Problem:
Whenever a line of the records below contains the word "maximum", copy that line.

Exercise data:
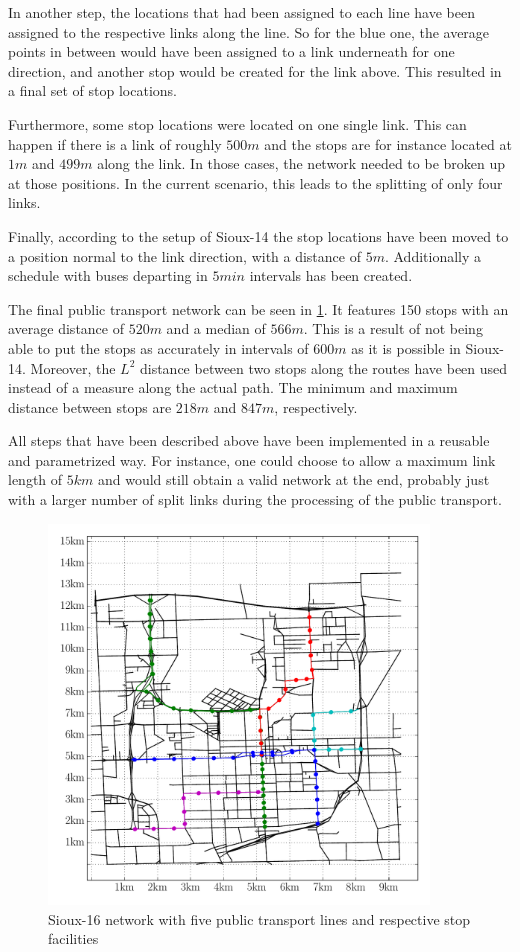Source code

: In another step, the locations that had been assigned to each line have been
assigned to the respective links along the line. So for the blue one, the average
points in between would have been assigned to a link underneath for one direction,
and another stop would be created for the link above. This resulted in a final
set of stop locations.

Furthermore, some stop locations were located on one single link. This
can happen if there is a link of roughly $500m$ and the stops are for instance
located at $1m$ and $499m$ along the link. In those cases, the network needed to
be broken up at those positions. In the current scenario, this leads to the splitting
of only four links.

Finally, according to the setup of Sioux-14 the stop locations have been moved
to a position normal to the link direction, with a distance of $5m$. Additionally
a schedule with buses departing in $5min$ intervals has been created.

The final public transport network can be seen in \cref{fig:pt_network}. It features
150 stops with an average distance of $520m$ and a median of $566m$. This is a
result of not being able to put the stops as accurately in intervals of $600m$
as it is possible in Sioux-14. Moreover, the $L^2$ distance between two stops along
the routes have been used instead of a measure along the actual path. The minimum
and maximum distance between stops are $218m$ and $847m$, respectively.

All steps that have been described above have been implemented in a reusable and
parametrized way. For instance, one could choose to allow a maximum link length of
$5km$ and would still obtain a valid network at the end, probably just with a larger
number of split links during the processing of the public transport.

\begin{figure}
    \centering
    \includegraphics[width=0.9\textwidth]{figures/pt_network.pdf}
    \caption{Sioux-16 network with five public transport lines and respective stop
    facilities}
    \label{fig:pt_network}
\end{figure}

Written solution:
and maximum distance between stops are $218m$ and $847m$, respectively.
parametrized way. For instance, one could choose to allow a maximum link length of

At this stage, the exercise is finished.